Le site de vulgarisation scientifique de l’Université de Liège. ULg, Université de Liège
South America, Latin America

 

 

The two geographical totalities only partly overlap.

South America, the subject of Sebastian Santander’s book, is the southern part of the American continent which extends latitudinally as far as the northern and southern polar regions. The South American sub-continent is found to the south and east of the Panama Canal, which crosses the thin central American isthmus and allows shipping to reach the Atlantic and Pacific without going round  Cape Horn, at the continent’s southern extremity.

The word ‘America’ comes from the first name of the Italian navigator Amerigo Vespucci, who was the first to suggest that the continent discovered in 1492 wasn’t the ‘East Indies’, as was believed at the time (and why the indigenous peoples were erroneously given the name ‘Indians’), but a New World still unknown by the Europeans.

South America consists of 12 countries (without including Guyana, which is a French Overseas Department) and extends over 17,840,000 km², which places it fourth in terms of surface area in world ranking terms, after Asia, Africa and North America.

Its population of some 380 million inhabitants, speaking mainly Spanish and Portuguese (Brazil), places it fifth in world terms after Asia, Africa, Europe and North America. In reality South America possesses a much larger ethnic and linguistic diversity than these bald statistics would have us believe. There, one can count 600 languages belonging to 115 different linguistic families. But they are mainly spoken by the descendants of the continent’s first inhabitants, the Amerindians, who were exterminated in large part by the consequences of European colonisation. Most of the Amerindian languages are on the way to extinction.

Latin america map

The economies and social conditions in South America throw up very sharp contrasts, ranging from real prosperity to great poverty. Brazil (with 186 million inhabitants) is by far the major economic power, followed by Argentina (38.5 million), Colombia (41 million) and Chile (16 million).

 

 

In geographical terms, South America holds several world records: it hosts the river with the greatest flow (the Amazon), the longest mountain chain (the Andes), the driest desert (the Atacama, in northern Chile), the highest capital (La Paz, Bolivia: 3.700m) and the most southerly city (Puerto Toro, Chile : 55°O5’ lat. south.).

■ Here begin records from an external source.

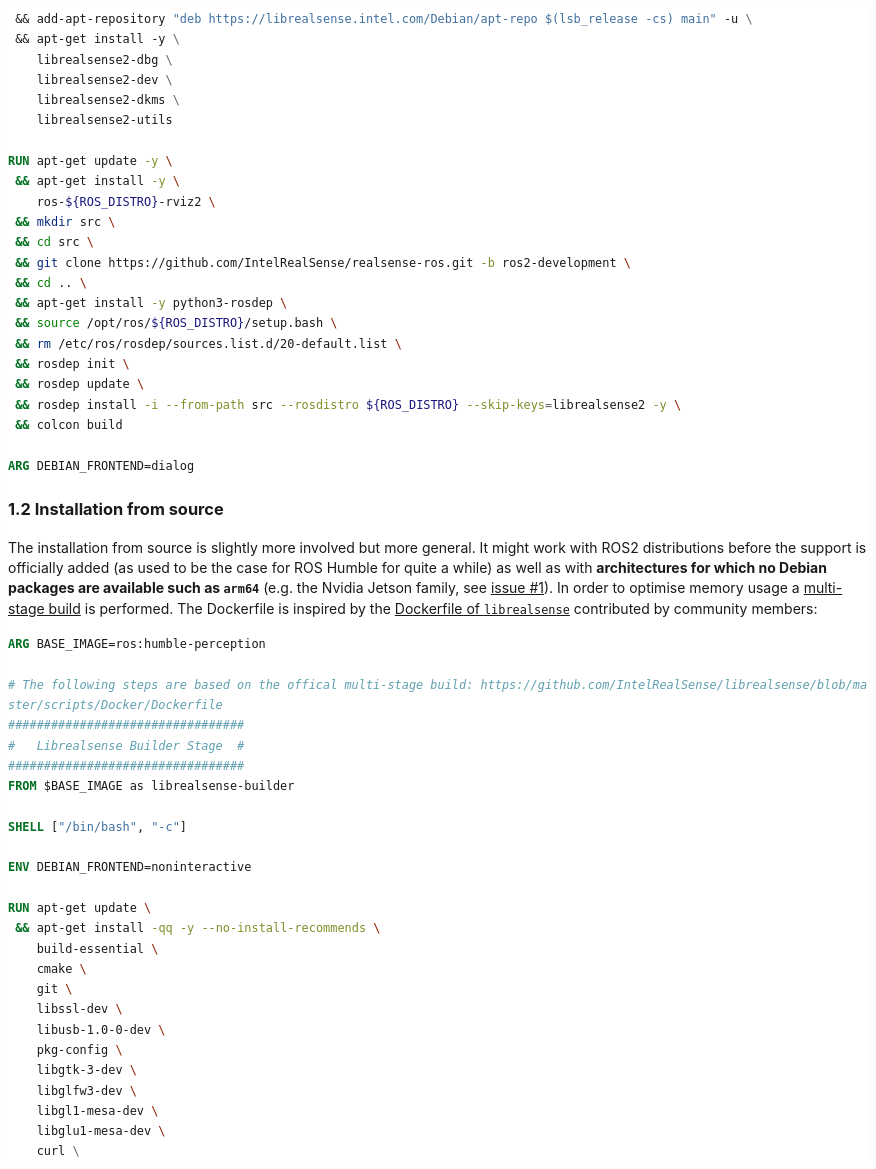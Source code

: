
 ```Dockerfile
 && add-apt-repository "deb https://librealsense.intel.com/Debian/apt-repo $(lsb_release -cs) main" -u \
 && apt-get install -y \
    librealsense2-dbg \
    librealsense2-dev \
    librealsense2-dkms \
    librealsense2-utils

RUN apt-get update -y \
 && apt-get install -y \
    ros-${ROS_DISTRO}-rviz2 \
 && mkdir src \
 && cd src \
 && git clone https://github.com/IntelRealSense/realsense-ros.git -b ros2-development \
 && cd .. \
 && apt-get install -y python3-rosdep \
 && source /opt/ros/${ROS_DISTRO}/setup.bash \
 && rm /etc/ros/rosdep/sources.list.d/20-default.list \
 && rosdep init \
 && rosdep update \
 && rosdep install -i --from-path src --rosdistro ${ROS_DISTRO} --skip-keys=librealsense2 -y \
 && colcon build

ARG DEBIAN_FRONTEND=dialog
```

### 1.2 Installation from source
The installation from source is slightly more involved but more general. It might work with ROS2 distributions before the support is officially added (as used to be the case for ROS Humble for quite a while) as well as with **architectures for which no Debian packages are available such as `arm64`** (e.g. the Nvidia Jetson family, see [issue #1](https://github.com/2b-t/realsense-ros2-docker/issues/1#)). In order to optimise memory usage a [multi-stage build](https://docs.docker.com/develop/develop-images/multistage-build/) is performed. The Dockerfile is inspired by the [Dockerfile of `librealsense`](https://github.com/IntelRealSense/librealsense/blob/master/scripts/Docker/Dockerfile) contributed by community members:

```Dockerfile
ARG BASE_IMAGE=ros:humble-perception

# The following steps are based on the offical multi-stage build: https://github.com/IntelRealSense/librealsense/blob/master/scripts/Docker/Dockerfile
#################################
#   Librealsense Builder Stage  #
#################################
FROM $BASE_IMAGE as librealsense-builder

SHELL ["/bin/bash", "-c"]

ENV DEBIAN_FRONTEND=noninteractive

RUN apt-get update \
 && apt-get install -qq -y --no-install-recommends \
    build-essential \
    cmake \
    git \
    libssl-dev \
    libusb-1.0-0-dev \
    pkg-config \
    libgtk-3-dev \
    libglfw3-dev \
    libgl1-mesa-dev \
    libglu1-mesa-dev \    
    curl \
```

Latin America is a much greater grouping. It consists of all the countries of the American continent where one speaks Latin Iberian languages (Spanish and Portuguese) and French (Guyana, Haiti, Martinique and Guadeloupe). The francophone regions of North America (Quebec, Acadia) are traditionally excluded. In geographical terms Latin America includes the south of North America (Mexico: 105 million inhabitants), the Latin Antilles (Cuba, Puerto Rico), the countries of central America (Guatemala, Nicaragua, Honduras) and South America (with the exception of Guyana, Anglophone, and Surinam, Dutch speaking).

From a geopolitical perspective, Latin America is generally considered as a whole distinct from North America, which is very predominantly Anglo-Saxon.

Latin America includes 24 countries spreading over 22 million km² and provides a home to 550 million inhabitants. Its demographic and political ‘weight’ is thus appreciably larger to that of South America on its own.